12.05.2020

Burkina Faso: Covid-19 and Terrorist Threats worsen Food Insecurity

Jean Philippe Jarry from Burkina Faso explains why Covid-19 is increasing food insecurity in a country already hit by violent jihadism.

Image: of Jasmin Hartmann Terror, drought and Covid-19 exacerbate malnutrition.

The food insecurity situation in Burkina Faso is currently characterized by a high level of prevalence with 1.2 million people in need of immediate assistance and more than 300.000 children under the age of five years suffering from acute malnutrition at the national level; the populations of the Sahel zone being the most affected. Malnutrition is chronic and the causes of it are structural and complex. They consist of a combination of several factors including an annual agricultural production season of four months only, climate vulnerability, the depletion of natural resources, a chronic deficit in agricultural production, and very poor access to basic social services due to the weak presence of the State.

The insecurity is marked by attacks by jihadist groups, and the increase in inter-community conflicts exacerbate food and nutritional insecurity in the Sahel and the Centre-North by reducing the already fragile livelihoods of populations who live mainly on agriculture and of pastoralism. Insecurity limits access to fields and agricultural production. The resulting closing of roads affects the supply of agricultural products to markets, reduces their availability, limits access due to fluctuating prices, hinders human’s and animals' access to pastures inside Burkina, and onwards to Mali and Niger. The looting of food and livestock reserves reduces the resilience of communities affected by this insecurity. In addition, several health facilities are closed or operating at minimum capacity in areas affected by insecurity, thereby reducing access to health services including those provided to children suffering from severe malnutrition.

Populations are thus forced to move on to other areas of the country (almost one million internally displaced people (IDPs) according to the United Nations Office for the Coordination of Humanitarian Affairs) resulting in overcrowding of the host cities. While some IDPs reside in camps, more than 80% of them stay with host families whose food supplies are running out. The related humanitarian needs are not covered in the Sahel and the Centre-North (only 3% of IDPs’ needs are covered in Soum, 1% in Oudalan and 2% in Bam, the most affected locations).

The Covid-19 pandemic exacerbates this situation. The various measures taken to restrict the movement of goods and merchandises have a negative impact on the functioning of markets already affected by insecurity. Added to that is the closing of several small businesses in the informal sector, which on top of causing a significant increase in unemployment, has also resulted in lower income for households dependent on this sector. Measures taken for the prevention of the Covid-19 pandemic are likely to increase the vulnerability of communities and the number of food insecure people, especially during the lean season ahead.

The health system is also affected. Restrictions on the movement of people established to curb the spread of Covid-19 have, for example, resulted in the temporary suspension of certain vaccination campaigns and reduced the access of humanitarian organizations to populations, thus hampering the response to their basic needs.

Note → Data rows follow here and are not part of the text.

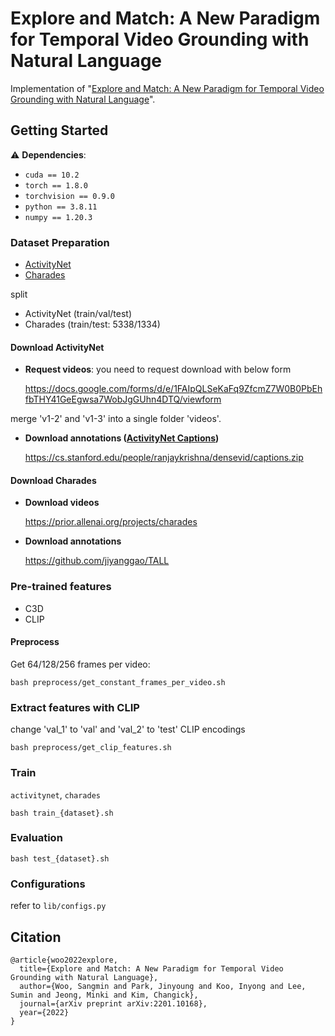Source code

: # Explore and Match: A New Paradigm for Temporal Video Grounding with Natural Language

Implementation of "[Explore and Match: A New Paradigm for Temporal Video Grounding with Natural Language](https://arxiv.org/abs/2201.10168)".

## Getting Started
:warning: **Dependencies**:
- `cuda == 10.2`
- `torch == 1.8.0`
- `torchvision == 0.9.0`
- `python == 3.8.11`
- `numpy == 1.20.3`

### Dataset Preparation
- [ActivityNet](https://ieeexplore.ieee.org/document/7298698)
- [Charades](http://ai2-website.s3.amazonaws.com/publications/hollywood-homes.pdf)

split
- ActivityNet (train/val/test)
- Charades (train/test: 5338/1334)


#### Download ActivityNet
- **Request videos**: you need to request download with below form

	https://docs.google.com/forms/d/e/1FAIpQLSeKaFq9ZfcmZ7W0B0PbEhfbTHY41GeEgwsa7WobJgGUhn4DTQ/viewform

merge 'v1-2' and 'v1-3' into a single folder 'videos'.

- **Download annotations ([ActivityNet Captions](https://arxiv.org/abs/1705.00754))**

	https://cs.stanford.edu/people/ranjaykrishna/densevid/captions.zip

#### Download Charades
- **Download videos**
	
	https://prior.allenai.org/projects/charades

- **Download annotations** 

	https://github.com/jiyanggao/TALL


### Pre-trained features
- C3D
- CLIP


#### Preprocess
Get 64/128/256 frames per video:
```
bash preprocess/get_constant_frames_per_video.sh
```

### Extract features with CLIP
change 'val_1' to 'val' and 'val_2' to 'test'
CLIP encodings
```
bash preprocess/get_clip_features.sh
```

### Train
`activitynet`, `charades`
```
bash train_{dataset}.sh
```

### Evaluation
```
bash test_{dataset}.sh
```

### Configurations
refer to `lib/configs.py`


## Citation

    @article{woo2022explore,
      title={Explore and Match: A New Paradigm for Temporal Video Grounding with Natural Language},
      author={Woo, Sangmin and Park, Jinyoung and Koo, Inyong and Lee, Sumin and Jeong, Minki and Kim, Changick},
      journal={arXiv preprint arXiv:2201.10168},
      year={2022}
    }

The recent lifting of travel restrictions related to Covid-19 will facilitate the resumption of humanitarian aid to IDPs. The National Committee for Emergency Relief has already called for increased support for immediate food needs and access to basic social services for the most vulnerable groups; while intensifying awareness campaigns on Covid-19 prevention measures regarding hygiene and sanitation in a context where it is difficult to adhere to social distancing measures due to cultural habits.

In the long term, the response to the Covid-19 crisis must be multi-sectoral and tackle the structural causes of the challenges facing Burkina. Concerning health, this should include improving access to medical care, training staff and strengthening the institutional capacities of health care centres. The response must include the lessons learned from the various past epidemics of variable magnitude (measles, meningitis, yellow fever) but especially from the implementation of the reform of the health system including a better institutional anchoring of nutritional health and its promotion to household scale (use of foods with high nutritional value, food diversification, promotion of breastfeeding, etc.).

The response would also involve revising the national food and nutrition security policy, notably by strengthening political, institutional and financial governance, as well as the capacities for prevention and response to food and nutrition crises. Particular emphasis should be placed on strengthening the economic and social resilience of populations. Enhancing the agronomic potential of the surplus areas of Loroum, Bam and Soum and Oudalan, improving water control for agro-pastoral activities, and adopting agro-ecological practices in the Sahel zone are examples of actions to be taken in order to improve food and nutritional security.


Jean Philippe JARRY is National Director of the German NGO "Welthungerhilfe" in Burkina Faso. An agricultural economist by profession, he has gained a lot of experience in the field of agricultural development in West and Central Africa and Madagascar after a 20-year career in the field.